There can be no evidence of nGA or GA in the eye with early/intermediate AMD. The eye with
early/intermediate AMD can be enrolled in the study regardless of drusen volume. Cohort 2
consists of subjects with a diagnosis of late AMD and have presence of GA or NGA secondary to
AMD that is at least the size of a large druse (125 microns in diameter; 0.05 mm2) and no
greater than 7 disc areas (17 mm2) in at least one eye. During the study, the non-study
fellow eye will be imaged and data collected irrespective of the level and type of AMD in the
fellow eye The sample size for each cohort is based on the observed rates of conversion from
iAMD eyes with pure drusen to geographic atrophy and MNV of around 10% in 2 years and the
expected growth rate of GA as observed in the preliminary natural history study and the
COMPLETE study. (Garcia, Rosenfeld et al 2014; Schaal, Rosenfeld, et al 2016). Based on these
rates, a sample size over 100 per AMD type (iAMD, dry/wet, nGA/GA) does not result in any
significant narrowing of the projected 95% confidence intervals.
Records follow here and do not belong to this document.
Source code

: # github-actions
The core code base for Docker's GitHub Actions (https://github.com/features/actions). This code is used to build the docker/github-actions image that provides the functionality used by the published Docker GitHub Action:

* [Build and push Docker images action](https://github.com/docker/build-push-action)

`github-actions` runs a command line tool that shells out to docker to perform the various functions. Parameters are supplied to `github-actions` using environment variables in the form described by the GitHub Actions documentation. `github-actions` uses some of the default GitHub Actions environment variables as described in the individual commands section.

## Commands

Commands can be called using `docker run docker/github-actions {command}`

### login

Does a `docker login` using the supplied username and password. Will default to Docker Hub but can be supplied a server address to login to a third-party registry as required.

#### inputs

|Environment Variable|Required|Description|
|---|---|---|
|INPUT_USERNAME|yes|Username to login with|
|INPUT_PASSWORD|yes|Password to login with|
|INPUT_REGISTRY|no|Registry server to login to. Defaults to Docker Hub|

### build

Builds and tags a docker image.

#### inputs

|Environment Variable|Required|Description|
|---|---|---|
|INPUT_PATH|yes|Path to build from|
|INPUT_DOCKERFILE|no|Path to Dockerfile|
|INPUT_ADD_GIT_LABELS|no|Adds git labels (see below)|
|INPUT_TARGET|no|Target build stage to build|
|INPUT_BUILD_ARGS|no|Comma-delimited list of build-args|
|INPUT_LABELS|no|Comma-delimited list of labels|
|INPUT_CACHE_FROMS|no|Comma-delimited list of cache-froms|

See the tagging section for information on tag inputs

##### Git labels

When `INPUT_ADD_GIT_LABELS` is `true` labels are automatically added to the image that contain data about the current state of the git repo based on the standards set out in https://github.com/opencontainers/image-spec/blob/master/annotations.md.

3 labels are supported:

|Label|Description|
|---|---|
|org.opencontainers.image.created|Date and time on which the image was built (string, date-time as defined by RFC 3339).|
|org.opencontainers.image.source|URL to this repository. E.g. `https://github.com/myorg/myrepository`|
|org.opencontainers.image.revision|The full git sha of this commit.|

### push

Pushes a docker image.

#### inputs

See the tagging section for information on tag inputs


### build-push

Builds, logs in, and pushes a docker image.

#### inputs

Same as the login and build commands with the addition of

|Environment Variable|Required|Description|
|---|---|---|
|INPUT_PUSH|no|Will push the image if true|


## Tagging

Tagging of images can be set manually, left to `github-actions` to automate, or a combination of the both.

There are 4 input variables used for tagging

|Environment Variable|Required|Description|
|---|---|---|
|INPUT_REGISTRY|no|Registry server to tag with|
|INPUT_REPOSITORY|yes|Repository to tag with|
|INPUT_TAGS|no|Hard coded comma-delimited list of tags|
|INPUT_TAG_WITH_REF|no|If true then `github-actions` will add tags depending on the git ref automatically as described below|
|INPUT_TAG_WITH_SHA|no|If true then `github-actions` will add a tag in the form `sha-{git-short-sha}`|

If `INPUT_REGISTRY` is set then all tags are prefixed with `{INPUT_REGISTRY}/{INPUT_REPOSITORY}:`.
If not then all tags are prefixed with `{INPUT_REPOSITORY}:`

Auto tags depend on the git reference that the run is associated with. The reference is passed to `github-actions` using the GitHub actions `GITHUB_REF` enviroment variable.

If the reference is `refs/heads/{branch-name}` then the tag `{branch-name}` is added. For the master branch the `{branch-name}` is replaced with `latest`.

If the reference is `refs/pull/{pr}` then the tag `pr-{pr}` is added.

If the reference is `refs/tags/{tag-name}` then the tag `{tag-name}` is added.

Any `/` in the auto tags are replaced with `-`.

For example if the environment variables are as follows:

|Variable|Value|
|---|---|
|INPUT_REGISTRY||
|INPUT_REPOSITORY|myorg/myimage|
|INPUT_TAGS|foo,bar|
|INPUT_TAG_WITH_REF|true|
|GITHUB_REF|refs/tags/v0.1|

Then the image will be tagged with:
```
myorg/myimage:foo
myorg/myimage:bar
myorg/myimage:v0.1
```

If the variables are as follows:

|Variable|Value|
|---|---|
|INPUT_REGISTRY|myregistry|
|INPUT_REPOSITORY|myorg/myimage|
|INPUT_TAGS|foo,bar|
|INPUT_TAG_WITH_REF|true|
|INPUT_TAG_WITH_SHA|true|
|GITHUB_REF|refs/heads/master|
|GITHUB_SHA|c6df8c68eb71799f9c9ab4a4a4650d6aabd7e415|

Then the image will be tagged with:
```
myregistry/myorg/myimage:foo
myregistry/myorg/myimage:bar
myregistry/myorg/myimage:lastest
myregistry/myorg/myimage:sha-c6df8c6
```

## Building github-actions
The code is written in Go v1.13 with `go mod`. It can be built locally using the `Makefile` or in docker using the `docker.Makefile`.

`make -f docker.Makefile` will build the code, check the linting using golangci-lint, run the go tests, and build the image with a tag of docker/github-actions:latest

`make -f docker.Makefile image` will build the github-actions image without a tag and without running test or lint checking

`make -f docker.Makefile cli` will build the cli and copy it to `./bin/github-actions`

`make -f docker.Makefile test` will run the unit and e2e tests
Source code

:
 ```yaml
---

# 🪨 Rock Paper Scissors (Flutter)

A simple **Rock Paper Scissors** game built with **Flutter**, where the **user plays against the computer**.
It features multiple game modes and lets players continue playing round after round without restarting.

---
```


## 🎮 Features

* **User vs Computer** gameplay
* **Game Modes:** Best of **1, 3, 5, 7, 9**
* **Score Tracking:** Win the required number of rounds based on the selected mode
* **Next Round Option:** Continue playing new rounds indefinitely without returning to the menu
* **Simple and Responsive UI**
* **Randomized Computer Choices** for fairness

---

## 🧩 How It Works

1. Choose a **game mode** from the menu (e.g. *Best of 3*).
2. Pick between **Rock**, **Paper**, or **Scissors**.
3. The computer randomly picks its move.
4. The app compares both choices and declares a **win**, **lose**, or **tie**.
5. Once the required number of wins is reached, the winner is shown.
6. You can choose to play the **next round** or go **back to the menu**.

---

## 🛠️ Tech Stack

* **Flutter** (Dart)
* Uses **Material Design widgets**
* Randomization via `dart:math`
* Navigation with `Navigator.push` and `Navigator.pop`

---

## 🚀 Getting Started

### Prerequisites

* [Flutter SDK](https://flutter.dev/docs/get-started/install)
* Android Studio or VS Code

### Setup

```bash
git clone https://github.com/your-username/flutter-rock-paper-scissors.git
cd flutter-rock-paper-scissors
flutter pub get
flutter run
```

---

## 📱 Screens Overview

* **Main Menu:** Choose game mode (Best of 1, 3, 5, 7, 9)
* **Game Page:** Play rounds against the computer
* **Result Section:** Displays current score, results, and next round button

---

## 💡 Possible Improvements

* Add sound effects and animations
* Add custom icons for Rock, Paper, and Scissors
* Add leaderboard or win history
Cohort 1 will have the option to be monitored using the DigiSight Checkup Vision Assessment
System to evaluate whether this provides an early indication of onset or progression of MNV
in subjects with asymptomatic early MNV All subjects will also receive optional genetic
testing to correlate to their exam findings and disease progression. Subjects who convert to
exudative AMD during the study will be treated as per the enrolling physician's standard of
care and will continue to be scanned per protocol, allowing for a wider interval of +/- 30
days around the standard timing of scanning to avoid excessively frequent visits.